Grabaron un video en el que le piden que sea valiente y que hacen lo posible para encontrarla.
Los padres de Madeleine McCann aseguran en un video hecho público ayer que su único deseo para esta Navidad es que la pequeña, desaparecida el 3 de mayo pasado en Portugal, esté de nuevo en casa y piden a su hija que sea “valiente”.
“Madeleine, somos mamá y papá. Solamente sé consciente de cuánto te queremos. Te echamos todos mucho de menos. (...) Estamos haciendo todo lo que podemos para encontrarte”, dice Kate McCann en el video, grabado en el domicilio familiar en Rothley (norte de Inglaterra) y que incluye imágenes inéditas de la niña durante la pasada Navidad.
Los padres de la pequeña, ambos médicos de 39 años, fueron declarados sospechosos en septiembre pasado por la Policía portuguesa de la desaparición de la menor, pero ellos han negado reiteradamente cualquier implicación en lo ocurrido y se han mostrado confiados en que Madeleine, de 4 años, sigue con vida.
Ellos creen que Madeleine fue secuestrada de la vivienda veraniega en Portugal mientras cenaban con unos amigos en un restaurante cercano.
Madeleine no ha sido localizada y nadie ha sido acusado de su desaparición.
“Sé valiente, cariño.
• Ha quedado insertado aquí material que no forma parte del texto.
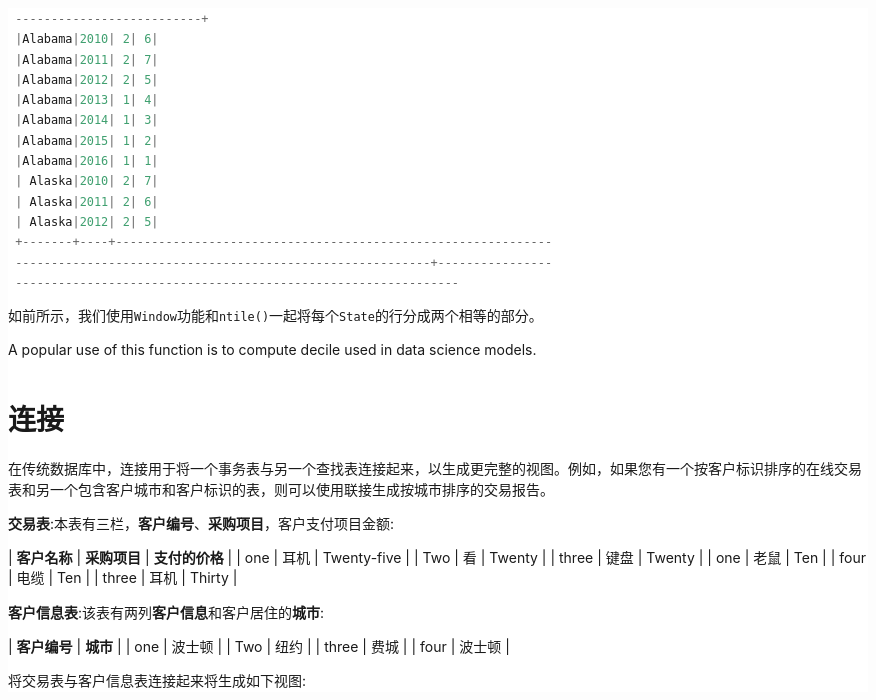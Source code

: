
 ```scala
 --------------------------+
 |Alabama|2010| 2| 6|
 |Alabama|2011| 2| 7|
 |Alabama|2012| 2| 5|
 |Alabama|2013| 1| 4|
 |Alabama|2014| 1| 3|
 |Alabama|2015| 1| 2|
 |Alabama|2016| 1| 1|
 | Alaska|2010| 2| 7|
 | Alaska|2011| 2| 6|
 | Alaska|2012| 2| 5|
 +-------+----+-------------------------------------------------------------
 ----------------------------------------------------------+----------------
 --------------------------------------------------------------
```

如前所示，我们使用`Window`功能和`ntile()`一起将每个`State`的行分成两个相等的部分。

A popular use of this function is to compute decile used in data science models.

# 连接

在传统数据库中，连接用于将一个事务表与另一个查找表连接起来，以生成更完整的视图。例如，如果您有一个按客户标识排序的在线交易表和另一个包含客户城市和客户标识的表，则可以使用联接生成按城市排序的交易报告。

**交易表**:本表有三栏，**客户编号**、**采购项目**，客户支付项目金额:

| **客户名称** | **采购项目** | **支付的价格** |
| one | 耳机 | Twenty-five |
| Two | 看 | Twenty |
| three | 键盘 | Twenty |
| one | 老鼠 | Ten |
| four | 电缆 | Ten |
| three | 耳机 | Thirty |

**客户信息表**:该表有两列**客户信息**和客户居住的**城市**:

| **客户编号** | **城市** |
| one | 波士顿 |
| Two | 纽约 |
| three | 费城 |
| four | 波士顿 |

将交易表与客户信息表连接起来将生成如下视图:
Nuestro único deseo para Navidad es tenerte de vuelta con nosotros y estamos esperando y rezando para que ocurra.
Te quiero”, dice Kate McCann, que, según el tabloide británico The Sun, tuvo que repetir varias veces su mensaje porque no podía contener las lágrimas.
Mientras se preparan para las que van a ser, en palabras de Gerry McCann, “las Navidades más difíciles que se puedan imaginar”, la pareja ha hecho un llamamiento en el video, de unos 3 minutos de duración y dirigido a televisiones de todo el mundo, para obtener información relevante sobre el paradero de la pequeña.
Sentado junto a su esposa ante un árbol de Navidad, Gerry McCann pide a quien sepa “lo que ocurrió y dónde está ahora Madeleine” que ponga fin “a la experiencia terrible y traumática” que están viviendo.
Pidió además ponerse en contacto con la Policía o los detectives privados contratados por ellos o, al menos, hablar con un sacerdote.
En una de las escenas de un video familiar que no se habían visto hasta ahora, Madeleine abre un regalo de Navidad que contiene la mochila rosa que posteriormente utilizaría durante sus vacaciones en Portugal, mientras que en otra lleva un regalo para su hermano Sean y en una tercera está sentada en la mesa de la cocina.